Mots-clés : adolescence, amour, mort, harcèlement, violence.

La vie d’Alena est un enfer. Depuis qu’elle est entrée à l’internat, elle se fait harceler tous les jours par Philippa et les filles de sa bande. Mais Joséphine, sa seule amie, n’a pas l’intention de la laisser subir ce calvaire plus longtemps. Puisqu’Alena ne rend pas les coups, puisqu’elle ne peut pas compter sur l’aide du conseiller d’orientation ou du directeur de cette maudite école, Joséphine va devoir prendre les choses en main elle-même. Mais il y a un problème : ça fait un an que Joséphine est morte.

Récompensé en 2012 par le Adamson Award (le plus prestigieux prix de bande dessinée suédois), Alena est un roman graphique teinté d’horreur sur la cruauté de l’adolescence et le passage à l’âge adulte. Le récit d’un parcours initiatique puissant et émouvant qui révèle le talent de Kim W. Andersson, équivalent scandinave de Craig Thompson. Sa récente adaptation au cinéma a fait sensation au Santa Barbara International Film Festival 2016.

Mon avis

J’ai flashé sur la couverture d’Alena et j’ai craqué en lisant les premières pages en preview sur le site de la maison d’édition. La première scène nous montre une dispute entre Alena et sa meilleure amie Josefin sur un pont. Un lourd secret les lie et Josefin voudrait l’exposer alors qu’Alena veut le garder enfoui et oublier. On retrouve ensuite notre protagoniste seule, car Josefin se serait suicidée lors de leur altercation sur le pont. Enfin, pas si seule que ça puisque Josefin continue d’apparaître à Alena sous forme de fantôme/zombie.

Pour surmonter la perte de sa meilleure amie, Alena change d’école et doit passer dans l’enseignement privé.
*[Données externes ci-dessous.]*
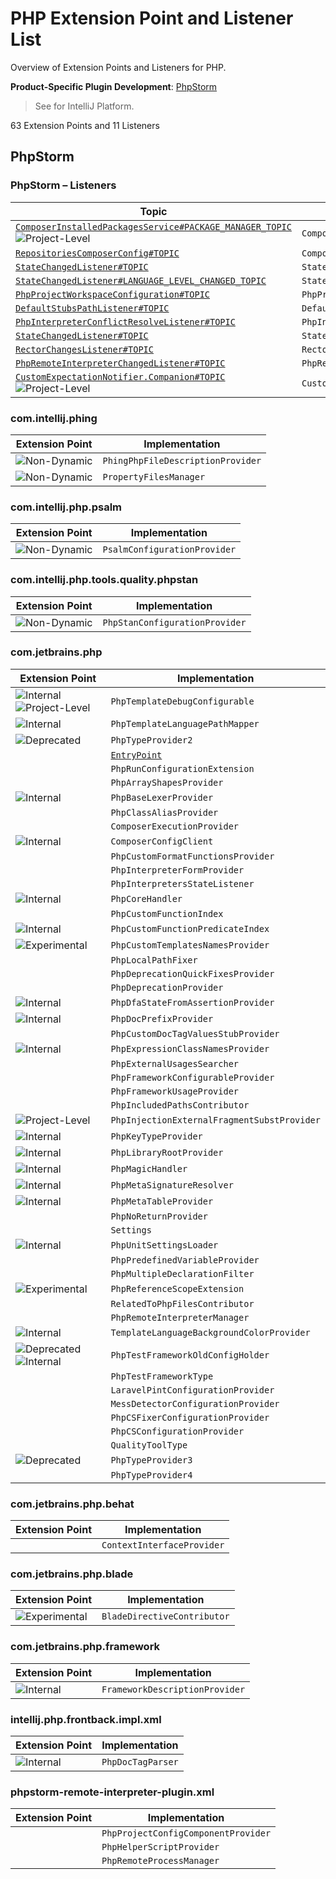 <!-- Copyright 2000-2025 JetBrains s.r.o. and contributors. Use of this source code is governed by the Apache 2.0 license. -->

<!-- EP List Directory: /phpstorm/ -->

# PHP Extension Point and Listener List

<link-summary>Overview of Extension Points and Listeners for PHP.</link-summary>

<tldr>

**Product-Specific Plugin Development**: [PhpStorm](phpstorm.md)

</tldr>

> See [](intellij_platform_extension_point_list.md) for IntelliJ Platform.

63 Extension Points and 11 Listeners

<include from="snippets.topic" element-id="ep_list_legend"/>

## PhpStorm

### PhpStorm – Listeners

| Topic | Listener |
|-------|----------|
| [`ComposerInstalledPackagesService#PACKAGE_MANAGER_TOPIC`](https://jb.gg/ipe/listeners?topics=com.jetbrains.php.composer.actions.update.ComposerInstalledPackagesService.ComposerUpdateListener)  ![Project-Level][project-level] | `ComposerUpdateListener` |
| [`RepositoriesComposerConfig#TOPIC`](https://jb.gg/ipe/listeners?topics=com.jetbrains.php.composer.json.cache.ComposerRepositoriesChangedListener)  | `ComposerRepositoriesChangedListener` |
| [`StateChangedListener#TOPIC`](https://jb.gg/ipe/listeners?topics=com.jetbrains.php.config.PhpProjectSharedConfiguration.StateChangedListener)  | `StateChangedListener` |
| [`StateChangedListener#LANGUAGE_LEVEL_CHANGED_TOPIC`](https://jb.gg/ipe/listeners?topics=com.jetbrains.php.config.PhpProjectSharedConfiguration.StateChangedListener)  | `StateChangedListener` |
| [`PhpProjectWorkspaceConfiguration#TOPIC`](https://jb.gg/ipe/listeners?topics=com.jetbrains.php.config.PhpProjectWorkspaceConfigurationListener)  | `PhpProjectWorkspaceConfigurationListener` |
| [`DefaultStubsPathListener#TOPIC`](https://jb.gg/ipe/listeners?topics=com.jetbrains.php.config.PhpRuntimeConfiguration.DefaultStubsPathListener)  | `DefaultStubsPathListener` |
| [`PhpInterpreterConflictResolveListener#TOPIC`](https://jb.gg/ipe/listeners?topics=com.jetbrains.php.config.interpreters.PhpInterpretersManagerImpl.PhpInterpreterConflictResolveListener)  | `PhpInterpreterConflictResolveListener` |
| [`StateChangedListener#TOPIC`](https://jb.gg/ipe/listeners?topics=com.jetbrains.php.debug.listener.PhpDebugExternalConnectionsAccepter.StateChangedListener)  | `StateChangedListener` |
| [`RectorChangesListener#TOPIC`](https://jb.gg/ipe/listeners?topics=com.jetbrains.php.rector.RectorChangesListener)  | `RectorChangesListener` |
| [`PhpRemoteInterpreterChangedListener#TOPIC`](https://jb.gg/ipe/listeners?topics=com.jetbrains.php.remote.interpreter.ui.PhpRemoteInterpreterConfigurationForm.PhpRemoteInterpreterChangedListener)  | `PhpRemoteInterpreterChangedListener` |
| [`CustomExpectationNotifier.Companion#TOPIC`](https://jb.gg/ipe/listeners?topics=com.pestphp.pest.features.customExpectations.CustomExpectationNotifier)  ![Project-Level][project-level] | `CustomExpectationNotifier` |


### com.intellij.phing

| Extension Point | Implementation |
|-----------------|----------------|
| <include from="snippets.topic" element-id="epLink"><var name="ep" value="com.intellij.phing.phpFileDescriptionProvider"/></include> ![Non-Dynamic][non-dynamic] | `PhingPhpFileDescriptionProvider` |
| <include from="snippets.topic" element-id="epLink"><var name="ep" value="com.intellij.phing.propertyFilesManager"/></include> ![Non-Dynamic][non-dynamic] | `PropertyFilesManager` |

### com.intellij.php.psalm

| Extension Point | Implementation |
|-----------------|----------------|
| <include from="snippets.topic" element-id="epLink"><var name="ep" value="com.jetbrains.php.tools.quality.Psalm.PsalmConfigurationProvider"/></include> ![Non-Dynamic][non-dynamic] | `PsalmConfigurationProvider` |

### com.intellij.php.tools.quality.phpstan

| Extension Point | Implementation |
|-----------------|----------------|
| <include from="snippets.topic" element-id="epLink"><var name="ep" value="com.jetbrains.php.tools.quality.PhpStan.PhpStanConfigurationProvider"/></include> ![Non-Dynamic][non-dynamic] | `PhpStanConfigurationProvider` |

### com.jetbrains.php

| Extension Point | Implementation |
|-----------------|----------------|
| <include from="snippets.topic" element-id="epLink"><var name="ep" value="com.intellij.php.debug.template.configurable"/></include> ![Internal][internal] ![Project-Level][project-level] | `PhpTemplateDebugConfigurable` |
| <include from="snippets.topic" element-id="epLink"><var name="ep" value="com.intellij.php.debug.templateLanguage"/></include> ![Internal][internal] | `PhpTemplateLanguagePathMapper` |
| <include from="snippets.topic" element-id="epLink"><var name="ep" value="com.intellij.php.typeProvider2"/></include> ![Deprecated][deprecated] | `PhpTypeProvider2` |
| <include from="snippets.topic" element-id="epLink"><var name="ep" value="com.intellij.phpDeadCode"/></include> | [`EntryPoint`](%gh-ic%/platform/analysis-api/src/com/intellij/codeInspection/reference/EntryPoint.java) |
| <include from="snippets.topic" element-id="epLink"><var name="ep" value="com.intellij.phpRunConfigurationExtension"/></include> | `PhpRunConfigurationExtension` |
| <include from="snippets.topic" element-id="epLink"><var name="ep" value="com.jetbrains.php.arrayShapesProvider"/></include> | `PhpArrayShapesProvider` |
| <include from="snippets.topic" element-id="epLink"><var name="ep" value="com.jetbrains.php.baseLexerProvider"/></include> ![Internal][internal] | `PhpBaseLexerProvider` |
| <include from="snippets.topic" element-id="epLink"><var name="ep" value="com.jetbrains.php.classAliasProvider"/></include> | `PhpClassAliasProvider` |
| <include from="snippets.topic" element-id="epLink"><var name="ep" value="com.jetbrains.php.composer.execProvider"/></include> | `ComposerExecutionProvider` |
| <include from="snippets.topic" element-id="epLink"><var name="ep" value="com.jetbrains.php.composerConfigClient"/></include> ![Internal][internal] | `ComposerConfigClient` |
| <include from="snippets.topic" element-id="epLink"><var name="ep" value="com.jetbrains.php.config.customFormatFunctionsProvider"/></include> | `PhpCustomFormatFunctionsProvider` |
| <include from="snippets.topic" element-id="epLink"><var name="ep" value="com.jetbrains.php.config.interpreterFormProvider"/></include> | `PhpInterpreterFormProvider` |
| <include from="snippets.topic" element-id="epLink"><var name="ep" value="com.jetbrains.php.config.interpreters.PhpInterpretersStateListener"/></include> | `PhpInterpretersStateListener` |
| <include from="snippets.topic" element-id="epLink"><var name="ep" value="com.jetbrains.php.coreMethodProvider"/></include> ![Internal][internal] | `PhpCoreHandler` |
| <include from="snippets.topic" element-id="epLink"><var name="ep" value="com.jetbrains.php.customFunctionIndex"/></include> | `PhpCustomFunctionIndex` |
| <include from="snippets.topic" element-id="epLink"><var name="ep" value="com.jetbrains.php.customFunctionPredicate"/></include> ![Internal][internal] | `PhpCustomFunctionPredicateIndex` |
| <include from="snippets.topic" element-id="epLink"><var name="ep" value="com.jetbrains.php.customTemplatesNamesProvider"/></include> ![Experimental][experimental] | `PhpCustomTemplatesNamesProvider` |
| <include from="snippets.topic" element-id="epLink"><var name="ep" value="com.jetbrains.php.debug.mapping.localPathFixer"/></include> | `PhpLocalPathFixer` |
| <include from="snippets.topic" element-id="epLink"><var name="ep" value="com.jetbrains.php.deprecationFixesProvider"/></include> | `PhpDeprecationQuickFixesProvider` |
| <include from="snippets.topic" element-id="epLink"><var name="ep" value="com.jetbrains.php.deprecationProvider"/></include> | `PhpDeprecationProvider` |
| <include from="snippets.topic" element-id="epLink"><var name="ep" value="com.jetbrains.php.dfaStateFromAssertionProvider"/></include> ![Internal][internal] | `PhpDfaStateFromAssertionProvider` |
| <include from="snippets.topic" element-id="epLink"><var name="ep" value="com.jetbrains.php.docPrefixProvider"/></include> ![Internal][internal] | `PhpDocPrefixProvider` |
| <include from="snippets.topic" element-id="epLink"><var name="ep" value="com.jetbrains.php.docTagValuesStubProvider"/></include> | `PhpCustomDocTagValuesStubProvider` |
| <include from="snippets.topic" element-id="epLink"><var name="ep" value="com.jetbrains.php.expressionClassNamesProvider"/></include> ![Internal][internal] | `PhpExpressionClassNamesProvider` |
| <include from="snippets.topic" element-id="epLink"><var name="ep" value="com.jetbrains.php.externalUsagesSearcher"/></include> | `PhpExternalUsagesSearcher` |
| <include from="snippets.topic" element-id="epLink"><var name="ep" value="com.jetbrains.php.frameworkProjectConfigurableProvider"/></include> | `PhpFrameworkConfigurableProvider` |
| <include from="snippets.topic" element-id="epLink"><var name="ep" value="com.jetbrains.php.frameworkUsageProvider"/></include> | `PhpFrameworkUsageProvider` |
| <include from="snippets.topic" element-id="epLink"><var name="ep" value="com.jetbrains.php.includedPathsContributor"/></include> | `PhpIncludedPathsContributor` |
| <include from="snippets.topic" element-id="epLink"><var name="ep" value="com.jetbrains.php.injectionExternalFragmentSubstProvider"/></include> ![Project-Level][project-level] | `PhpInjectionExternalFragmentSubstProvider` |
| <include from="snippets.topic" element-id="epLink"><var name="ep" value="com.jetbrains.php.keyTypeProvider"/></include> ![Internal][internal] | `PhpKeyTypeProvider` |
| <include from="snippets.topic" element-id="epLink"><var name="ep" value="com.jetbrains.php.libraryRoot"/></include> ![Internal][internal] | `PhpLibraryRootProvider` |
| <include from="snippets.topic" element-id="epLink"><var name="ep" value="com.jetbrains.php.magicMethodProvider"/></include> ![Internal][internal] | `PhpMagicHandler` |
| <include from="snippets.topic" element-id="epLink"><var name="ep" value="com.jetbrains.php.metaSignatureResolver"/></include> ![Internal][internal] | `PhpMetaSignatureResolver` |
| <include from="snippets.topic" element-id="epLink"><var name="ep" value="com.jetbrains.php.metaTableProvider"/></include> ![Internal][internal] | `PhpMetaTableProvider` |
| <include from="snippets.topic" element-id="epLink"><var name="ep" value="com.jetbrains.php.noReturnProvider"/></include> | `PhpNoReturnProvider` |
| <include from="snippets.topic" element-id="epLink"><var name="ep" value="com.jetbrains.php.openSettingsProvider"/></include> | `Settings` |
| <include from="snippets.topic" element-id="epLink"><var name="ep" value="com.jetbrains.php.phpunit.phpUnitSettingsLoader"/></include> ![Internal][internal] | `PhpUnitSettingsLoader` |
| <include from="snippets.topic" element-id="epLink"><var name="ep" value="com.jetbrains.php.predefinedVariableProvider"/></include> | `PhpPredefinedVariableProvider` |
| <include from="snippets.topic" element-id="epLink"><var name="ep" value="com.jetbrains.php.referenceResolver2"/></include> | `PhpMultipleDeclarationFilter` |
| <include from="snippets.topic" element-id="epLink"><var name="ep" value="com.jetbrains.php.referenceScopeExtension"/></include> ![Experimental][experimental] | `PhpReferenceScopeExtension` |
| <include from="snippets.topic" element-id="epLink"><var name="ep" value="com.jetbrains.php.relatedToPhpFilesContributor"/></include> | `RelatedToPhpFilesContributor` |
| <include from="snippets.topic" element-id="epLink"><var name="ep" value="com.jetbrains.php.remote.remoteInterpreterManager"/></include> | `PhpRemoteInterpreterManager` |
| <include from="snippets.topic" element-id="epLink"><var name="ep" value="com.jetbrains.php.templateLanguageHighlightingExtension"/></include> ![Internal][internal] | `TemplateLanguageBackgroundColorProvider` |
| <include from="snippets.topic" element-id="epLink"><var name="ep" value="com.jetbrains.php.testFramework.phpTestOldConfigHolder"/></include> ![Deprecated][deprecated] ![Internal][internal] | `PhpTestFrameworkOldConfigHolder` |
| <include from="snippets.topic" element-id="epLink"><var name="ep" value="com.jetbrains.php.testFrameworkType"/></include> | `PhpTestFrameworkType` |
| <include from="snippets.topic" element-id="epLink"><var name="ep" value="com.jetbrains.php.tools.quality.laravelPint.laravelPintConfigurationProvider"/></include> | `LaravelPintConfigurationProvider` |
| <include from="snippets.topic" element-id="epLink"><var name="ep" value="com.jetbrains.php.tools.quality.messDetector.messDetectorConfigurationProvider"/></include> | `MessDetectorConfigurationProvider` |
| <include from="snippets.topic" element-id="epLink"><var name="ep" value="com.jetbrains.php.tools.quality.phpCSFixer.phpCSFixerConfigurationProvider"/></include> | `PhpCSFixerConfigurationProvider` |
| <include from="snippets.topic" element-id="epLink"><var name="ep" value="com.jetbrains.php.tools.quality.phpcs.phpCSConfigurationProvider"/></include> | `PhpCSConfigurationProvider` |
| <include from="snippets.topic" element-id="epLink"><var name="ep" value="com.jetbrains.php.tools.quality.type"/></include> | `QualityToolType` |
| <include from="snippets.topic" element-id="epLink"><var name="ep" value="com.jetbrains.php.typeProvider3"/></include> ![Deprecated][deprecated] | `PhpTypeProvider3` |
| <include from="snippets.topic" element-id="epLink"><var name="ep" value="com.jetbrains.php.typeProvider4"/></include> | `PhpTypeProvider4` |

### com.jetbrains.php.behat

| Extension Point | Implementation |
|-----------------|----------------|
| <include from="snippets.topic" element-id="epLink"><var name="ep" value="com.jetbrains.php.behat.gherkinContextProvider"/></include> | `ContextInterfaceProvider` |

### com.jetbrains.php.blade

| Extension Point | Implementation |
|-----------------|----------------|
| <include from="snippets.topic" element-id="epLink"><var name="ep" value="com.jetbrains.php.blade.bladeDirectiveContributor"/></include> ![Experimental][experimental] | `BladeDirectiveContributor` |

### com.jetbrains.php.framework

| Extension Point | Implementation |
|-----------------|----------------|
| <include from="snippets.topic" element-id="epLink"><var name="ep" value="com.jetbrains.php.framework.descriptionProvider"/></include> ![Internal][internal] | `FrameworkDescriptionProvider` |

### intellij.php.frontback.impl.xml

| Extension Point | Implementation |
|-----------------|----------------|
| <include from="snippets.topic" element-id="epLink"><var name="ep" value="com.intellij.php.docTagParserExtension"/></include> ![Internal][internal] | `PhpDocTagParser` |

### phpstorm-remote-interpreter-plugin.xml

| Extension Point | Implementation |
|-----------------|----------------|
| <include from="snippets.topic" element-id="epLink"><var name="ep" value="com.jetbrains.php.remote.interpreter.ui.customConfigProvider"/></include> | `PhpProjectConfigComponentProvider` |
| <include from="snippets.topic" element-id="epLink"><var name="ep" value="com.jetbrains.php.remote.phpHelperScriptProvider"/></include> | `PhpHelperScriptProvider` |
| <include from="snippets.topic" element-id="epLink"><var name="ep" value="com.jetbrains.php.remote.remoteProcessManager"/></include> | `PhpRemoteProcessManager` |

[deprecated]: https://img.shields.io/badge/-Deprecated-lightgrey?style=flat-square
[removal]: https://img.shields.io/badge/-Removal-red?style=flat-square
[obsolete]: https://img.shields.io/badge/-Obsolete-grey?style=flat-square
[experimental]: https://img.shields.io/badge/-Experimental-violet?style=flat-square
[internal]: https://img.shields.io/badge/-Internal-darkred?style=flat-square
[project-level]: https://img.shields.io/badge/-Project--Level-blue?style=flat-square
[non-dynamic]: https://img.shields.io/badge/-Non--Dynamic-orange?style=flat-square
[dumb-aware]: https://img.shields.io/badge/-DumbAware-darkgreen?style=flat-square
Elle n’y est pas bien vue, car elle est différente : elle est timide, ne fait pas d’effort pour s’intégrer au groupe et surtout elle est pauvre en comparaison à tous ses collègues de classe. Fabian est le seul à s’intéresser vraiment à elle pour qui elle est, mais il était aussi le garçon que Filippa, la peste blonde super populaire, rêvait d’avoir pour elle. Filippa va donc se venger du rejet de Fabian sur Alena en lui faisant vivre un enfer…et Josefin ne compte pas rester les bras croisés !

Alena est une jeune fille fragile psychologiquement. Elle est le souffre-douleur de l’école et laisse tout passer, même quand elle se fait presque violer. Sa passivité est un peu exaspérante : on a qu’une envie, la secouer pour qu’elle réagisse ! Heureusement, Josefin est là et va défendre – parfois avec des méthodes un peu trop rudes- son amie quand elle voit que celle-ci n’y parvient pas seule. Filippa est un des autres personnages que j’ai eu envie de secouer, mais pas pour les mêmes raisons. :p Elle est égoïste, narcissique, croit que tout lui est acquis et se trouve de fausses excuses pour maltraiter les autres lorsqu’ils ne vont pas dans son sens. Je crois que je n’aurais jamais tenu et que je l’aurais assassinée après cinq minutes en sa compagnie. 😀

Si je vous parle de cette bande dessinée pour la semaine de l’amour, c’est qu’il y a quand même un peu de romance dans ce livre. :p L’histoire tourne autour du trio Alena-Josefin- Fabian. Alena tombe sous le charme de Fabian avec qui elle passe de plus en plus de temps. Cela ne plait pas à Josefin, car si son amie l’oublie, elle risque fort de cesser d’exister. Il y a une tension dans ce duel invisible pour l’attention et l’amour d’Alena et notre protagoniste se retrouve au centre de ce conflit, ce qui n’arrange pas sa situation déjà compliquée.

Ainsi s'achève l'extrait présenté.